**WORK TASK:** Each line of the data holding "file" should be found and copied.

**GIVEN ENTRIES:**
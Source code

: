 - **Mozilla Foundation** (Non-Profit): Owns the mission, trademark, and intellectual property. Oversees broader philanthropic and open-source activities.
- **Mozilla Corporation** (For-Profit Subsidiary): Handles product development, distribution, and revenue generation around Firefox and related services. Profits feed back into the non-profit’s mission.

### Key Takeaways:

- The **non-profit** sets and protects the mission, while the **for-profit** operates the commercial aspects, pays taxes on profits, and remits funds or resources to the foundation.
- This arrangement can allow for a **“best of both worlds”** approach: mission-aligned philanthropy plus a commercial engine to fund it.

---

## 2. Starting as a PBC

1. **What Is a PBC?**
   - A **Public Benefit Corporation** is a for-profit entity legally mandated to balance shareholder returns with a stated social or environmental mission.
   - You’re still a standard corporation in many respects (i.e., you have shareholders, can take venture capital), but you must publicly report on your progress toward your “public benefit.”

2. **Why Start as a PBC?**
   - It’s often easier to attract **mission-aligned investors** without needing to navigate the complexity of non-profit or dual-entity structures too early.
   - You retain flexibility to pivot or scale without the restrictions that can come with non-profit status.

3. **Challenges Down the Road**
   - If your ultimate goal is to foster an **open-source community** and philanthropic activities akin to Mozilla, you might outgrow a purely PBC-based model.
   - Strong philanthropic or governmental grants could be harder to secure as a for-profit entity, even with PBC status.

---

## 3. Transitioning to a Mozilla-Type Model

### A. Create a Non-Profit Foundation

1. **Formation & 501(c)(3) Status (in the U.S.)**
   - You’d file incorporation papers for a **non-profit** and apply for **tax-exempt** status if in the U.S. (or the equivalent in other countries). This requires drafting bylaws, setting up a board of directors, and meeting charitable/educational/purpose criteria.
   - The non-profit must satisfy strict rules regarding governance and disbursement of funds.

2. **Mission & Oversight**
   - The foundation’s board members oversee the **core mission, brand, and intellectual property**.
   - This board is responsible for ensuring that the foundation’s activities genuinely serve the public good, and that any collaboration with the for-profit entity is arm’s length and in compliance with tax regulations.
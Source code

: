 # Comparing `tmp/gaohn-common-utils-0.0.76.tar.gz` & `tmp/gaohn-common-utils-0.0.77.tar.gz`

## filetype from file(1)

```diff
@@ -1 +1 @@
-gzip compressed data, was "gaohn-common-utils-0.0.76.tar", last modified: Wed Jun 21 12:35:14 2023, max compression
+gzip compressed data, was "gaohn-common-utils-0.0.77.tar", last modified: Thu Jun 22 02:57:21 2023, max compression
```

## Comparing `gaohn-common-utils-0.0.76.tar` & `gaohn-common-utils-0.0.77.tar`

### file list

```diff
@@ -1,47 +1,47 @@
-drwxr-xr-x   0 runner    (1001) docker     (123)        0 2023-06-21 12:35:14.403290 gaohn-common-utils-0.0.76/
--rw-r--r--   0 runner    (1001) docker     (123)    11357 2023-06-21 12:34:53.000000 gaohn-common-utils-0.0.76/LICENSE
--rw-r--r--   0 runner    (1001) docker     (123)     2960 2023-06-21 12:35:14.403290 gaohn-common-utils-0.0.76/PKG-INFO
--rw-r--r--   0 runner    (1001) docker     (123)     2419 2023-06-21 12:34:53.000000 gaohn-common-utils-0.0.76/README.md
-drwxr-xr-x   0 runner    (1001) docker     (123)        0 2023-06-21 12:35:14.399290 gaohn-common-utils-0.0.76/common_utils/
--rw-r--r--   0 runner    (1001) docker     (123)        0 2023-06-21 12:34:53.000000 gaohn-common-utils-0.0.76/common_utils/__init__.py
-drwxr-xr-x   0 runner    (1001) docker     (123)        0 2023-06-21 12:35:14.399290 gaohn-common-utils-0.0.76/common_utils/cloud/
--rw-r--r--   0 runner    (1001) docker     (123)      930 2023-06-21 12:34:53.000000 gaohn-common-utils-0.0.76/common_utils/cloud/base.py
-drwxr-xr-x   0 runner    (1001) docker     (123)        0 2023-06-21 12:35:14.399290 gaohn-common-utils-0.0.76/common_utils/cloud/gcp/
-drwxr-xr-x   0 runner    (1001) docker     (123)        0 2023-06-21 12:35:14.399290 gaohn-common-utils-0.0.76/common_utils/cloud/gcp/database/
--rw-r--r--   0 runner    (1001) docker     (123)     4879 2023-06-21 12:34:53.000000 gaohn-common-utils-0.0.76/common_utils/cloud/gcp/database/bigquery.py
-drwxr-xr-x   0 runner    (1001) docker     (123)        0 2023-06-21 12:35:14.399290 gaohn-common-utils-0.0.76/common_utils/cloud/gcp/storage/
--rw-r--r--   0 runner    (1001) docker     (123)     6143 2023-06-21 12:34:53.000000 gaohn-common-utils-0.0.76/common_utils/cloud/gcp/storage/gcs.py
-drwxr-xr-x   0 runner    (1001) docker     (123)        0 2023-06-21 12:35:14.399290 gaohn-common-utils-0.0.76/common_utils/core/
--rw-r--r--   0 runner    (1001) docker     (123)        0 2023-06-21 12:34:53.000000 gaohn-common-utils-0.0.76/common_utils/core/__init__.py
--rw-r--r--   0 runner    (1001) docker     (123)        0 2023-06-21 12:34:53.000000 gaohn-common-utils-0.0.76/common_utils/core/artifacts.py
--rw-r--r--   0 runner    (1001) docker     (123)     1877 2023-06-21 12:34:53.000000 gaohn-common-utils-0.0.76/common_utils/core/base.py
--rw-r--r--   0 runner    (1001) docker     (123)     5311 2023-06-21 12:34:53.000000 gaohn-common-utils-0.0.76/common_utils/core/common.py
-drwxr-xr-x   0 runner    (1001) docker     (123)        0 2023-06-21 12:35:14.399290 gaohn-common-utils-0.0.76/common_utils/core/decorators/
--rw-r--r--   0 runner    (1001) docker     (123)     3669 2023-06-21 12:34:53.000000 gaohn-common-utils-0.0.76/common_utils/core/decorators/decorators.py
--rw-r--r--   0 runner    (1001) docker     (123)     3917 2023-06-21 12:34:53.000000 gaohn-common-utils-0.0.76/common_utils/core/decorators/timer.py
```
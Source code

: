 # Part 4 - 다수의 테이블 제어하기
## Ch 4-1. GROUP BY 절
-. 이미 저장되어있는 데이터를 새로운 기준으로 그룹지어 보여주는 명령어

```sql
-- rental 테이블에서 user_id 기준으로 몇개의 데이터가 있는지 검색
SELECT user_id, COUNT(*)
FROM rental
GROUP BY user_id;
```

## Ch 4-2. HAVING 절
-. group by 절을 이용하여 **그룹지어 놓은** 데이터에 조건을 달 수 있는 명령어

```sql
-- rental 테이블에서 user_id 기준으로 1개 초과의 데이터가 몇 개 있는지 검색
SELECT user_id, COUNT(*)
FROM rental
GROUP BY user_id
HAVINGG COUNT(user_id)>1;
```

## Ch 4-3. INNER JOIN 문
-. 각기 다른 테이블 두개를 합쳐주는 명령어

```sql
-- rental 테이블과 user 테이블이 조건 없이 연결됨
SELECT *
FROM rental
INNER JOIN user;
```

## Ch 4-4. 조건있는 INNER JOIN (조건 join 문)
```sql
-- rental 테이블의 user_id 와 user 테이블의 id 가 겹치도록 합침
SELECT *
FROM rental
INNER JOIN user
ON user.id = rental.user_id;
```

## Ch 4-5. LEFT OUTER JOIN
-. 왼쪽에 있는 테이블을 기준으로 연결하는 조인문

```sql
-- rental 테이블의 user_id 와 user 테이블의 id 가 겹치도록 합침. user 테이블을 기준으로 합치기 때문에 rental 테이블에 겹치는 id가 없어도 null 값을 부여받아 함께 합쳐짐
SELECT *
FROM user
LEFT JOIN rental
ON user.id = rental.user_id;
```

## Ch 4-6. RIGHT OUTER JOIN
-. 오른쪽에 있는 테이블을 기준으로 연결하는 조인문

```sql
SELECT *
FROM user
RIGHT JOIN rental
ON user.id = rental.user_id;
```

**OUTPUT OF THE EXERCISE:**
   - You’d file incorporation papers for a **non-profit** and apply for **tax-exempt** status if in the U.S. (or the equivalent in other countries). This requires drafting bylaws, setting up a board of directors, and meeting charitable/educational/purpose criteria.
## filetype from file(1)
### file list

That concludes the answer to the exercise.